Sul volto duro di pietra – la rete di cicatrici.
Nell’orto abbandonato fanno festa le piante grasse,
un povero contadino di rado davanti passa
portando il cestino in mano
con dentro la terra scarsa.
12-21.04. 2024
8 luglio. Kyiv
Dammi la tua mano
quando la via finisce
e non rimane
che una manciata di cenere
lì,
dove fioriva
il biancospino del tuo cuore
aperto dal bisturi
nella sala del Purgatorio.
Il fogliame sussurra
nell’orecchio del Dio –
una conchiglia dell’Universo
spinge fuori un urlo del mollusco,
un piagnucolìo
del granello minuscolo,
un fruscìo
di una vita
portata
via.
11.07.2024
Una mattina di settembre
I lampioni della stradina che porta al mare
scintillano nei raggi sbiaditi del sole autunnale,
le chiome dei tigli ancora verdi
tacciono sul viale stretto e gobbo,
corre un topo verso il fiumicello,
le formiche costruiscono il castello,
le onde si infrangono sulla riva,
ponendo il vello d’oro nelle impronte lievi
dei nostri piedi e quelle
sciogliendosi in un istante
divorano i ricordi dell’appassita estate,
la sabbia si chiude, poi diventa liscia,
specchia il cielo, se ne imbeve…
e sembra che noi
non fossimo mai esistiti
né qua, né altrove,
e il mondo si crea daccapo,
e piove, guarda, che piove!
16-17.09.2024
La mia paura
Avevo sempre paura di non riuscire a volerti bene
quando non ho ancora vissuto il mio futuro
con dentro il suono dei caccia e il canto delle sirene,
avevo sempre paura e mi dicevo:
“Non ce la faccio a stare così lontano
dal mondo che non esisteva
più
e in questo, appena nato,
a non riuscire a cominciare da zero,
a non trovare, a perdere,
a non sapere dove cercare,
ad essere incapace di dire quello
che pensavo davvero
e alla fine a non trattenermi”, –
scommetto
che non aspettavi, che vedevi
una
che non sono mai stata affatto.
E volavo
dopo aver colmato i miei polmoni di vento,
dopo essermi sentita strapiena o stravuota,
ma nonostante tutto
continuavo ad avere paura:
“Non ce la faccio a volerti bene.”
Ed io, sciocca, credevo che una volta sola
avessi avuto paura –
Il 24 febbraio del ’22…
Forse è la stessa paura
trasformata in te, nella sorte,
può darsi che sia
la nostra solita paura di morte?
Altrimenti come potevo
volerti bene se la mia vita d’allora
non ti prevedeva ancora,
neanche me,
figuriamoci noi due!
Ma quanto è dura
e continua
come si scrive
alla fine di ogni puntata
di qualche stupida telenovela.
Chissà cosa è la vita,
magari quella…
26.09-4.10.2024
Un ricordo remoto
A Julia Sholomitska
Mi regalò un anello con il paesaggio marino
e mi disse: “Sei il mio mare”.
Cosa intendevi dire, la mia divina
fanciulla con il quaderno di Bach in mano?
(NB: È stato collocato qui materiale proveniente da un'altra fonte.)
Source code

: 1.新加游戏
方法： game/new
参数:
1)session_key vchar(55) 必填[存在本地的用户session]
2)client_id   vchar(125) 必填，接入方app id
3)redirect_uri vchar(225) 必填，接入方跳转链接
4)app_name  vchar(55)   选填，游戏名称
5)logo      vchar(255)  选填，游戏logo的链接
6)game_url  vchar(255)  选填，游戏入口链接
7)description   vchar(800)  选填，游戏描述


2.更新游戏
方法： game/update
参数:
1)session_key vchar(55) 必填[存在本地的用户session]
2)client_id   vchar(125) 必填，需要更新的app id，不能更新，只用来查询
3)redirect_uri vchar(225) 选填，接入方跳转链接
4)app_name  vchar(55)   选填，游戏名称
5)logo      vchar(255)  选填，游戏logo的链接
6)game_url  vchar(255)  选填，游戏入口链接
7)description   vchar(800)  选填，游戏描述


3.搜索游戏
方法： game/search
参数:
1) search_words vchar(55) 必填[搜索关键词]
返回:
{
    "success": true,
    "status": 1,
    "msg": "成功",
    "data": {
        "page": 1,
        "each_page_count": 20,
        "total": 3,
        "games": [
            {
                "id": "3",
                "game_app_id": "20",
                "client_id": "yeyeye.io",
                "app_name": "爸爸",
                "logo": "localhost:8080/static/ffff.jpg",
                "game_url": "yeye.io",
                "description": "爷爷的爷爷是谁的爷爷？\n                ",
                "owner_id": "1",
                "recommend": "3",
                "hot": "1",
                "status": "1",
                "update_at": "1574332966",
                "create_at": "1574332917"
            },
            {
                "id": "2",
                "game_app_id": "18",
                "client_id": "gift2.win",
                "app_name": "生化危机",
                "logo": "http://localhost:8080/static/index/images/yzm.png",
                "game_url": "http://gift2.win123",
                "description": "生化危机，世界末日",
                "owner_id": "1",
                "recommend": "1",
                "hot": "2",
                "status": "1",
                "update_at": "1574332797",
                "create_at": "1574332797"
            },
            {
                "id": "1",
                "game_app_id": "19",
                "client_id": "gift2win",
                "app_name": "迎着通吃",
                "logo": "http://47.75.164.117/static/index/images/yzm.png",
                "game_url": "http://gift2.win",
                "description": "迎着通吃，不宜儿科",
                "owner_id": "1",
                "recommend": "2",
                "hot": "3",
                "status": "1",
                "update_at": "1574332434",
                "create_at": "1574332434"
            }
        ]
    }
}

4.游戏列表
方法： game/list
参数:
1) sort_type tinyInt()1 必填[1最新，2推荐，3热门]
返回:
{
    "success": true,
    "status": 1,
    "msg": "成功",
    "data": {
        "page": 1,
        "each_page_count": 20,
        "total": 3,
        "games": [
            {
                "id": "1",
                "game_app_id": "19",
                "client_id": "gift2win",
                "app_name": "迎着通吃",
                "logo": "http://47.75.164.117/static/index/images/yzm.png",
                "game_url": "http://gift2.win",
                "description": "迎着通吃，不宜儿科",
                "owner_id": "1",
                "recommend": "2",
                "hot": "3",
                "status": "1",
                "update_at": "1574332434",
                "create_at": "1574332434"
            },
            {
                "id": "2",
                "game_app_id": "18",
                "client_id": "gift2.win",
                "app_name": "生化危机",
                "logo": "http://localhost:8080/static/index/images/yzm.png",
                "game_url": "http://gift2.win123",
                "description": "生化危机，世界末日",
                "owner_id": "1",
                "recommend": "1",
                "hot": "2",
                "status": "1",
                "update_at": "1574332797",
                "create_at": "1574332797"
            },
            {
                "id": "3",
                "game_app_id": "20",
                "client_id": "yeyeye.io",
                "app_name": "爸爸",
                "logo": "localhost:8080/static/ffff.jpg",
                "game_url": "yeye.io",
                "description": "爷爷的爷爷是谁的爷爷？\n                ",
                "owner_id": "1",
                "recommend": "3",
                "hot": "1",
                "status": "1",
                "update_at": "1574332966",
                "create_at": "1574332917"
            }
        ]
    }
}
In mezzo alla foschìa color di rosa e panna
nel tuo vecchio giardino, la mia cara compagna,
la mia dolce alunna con gli occhi mansueti da gazzella,
la figlia raffinata di luna, mi versavi il tè tra le stelle…
La gatta mi sorrideva, il cane scodinzolava,
e tu per me suonavi, e il mare ti ascoltava.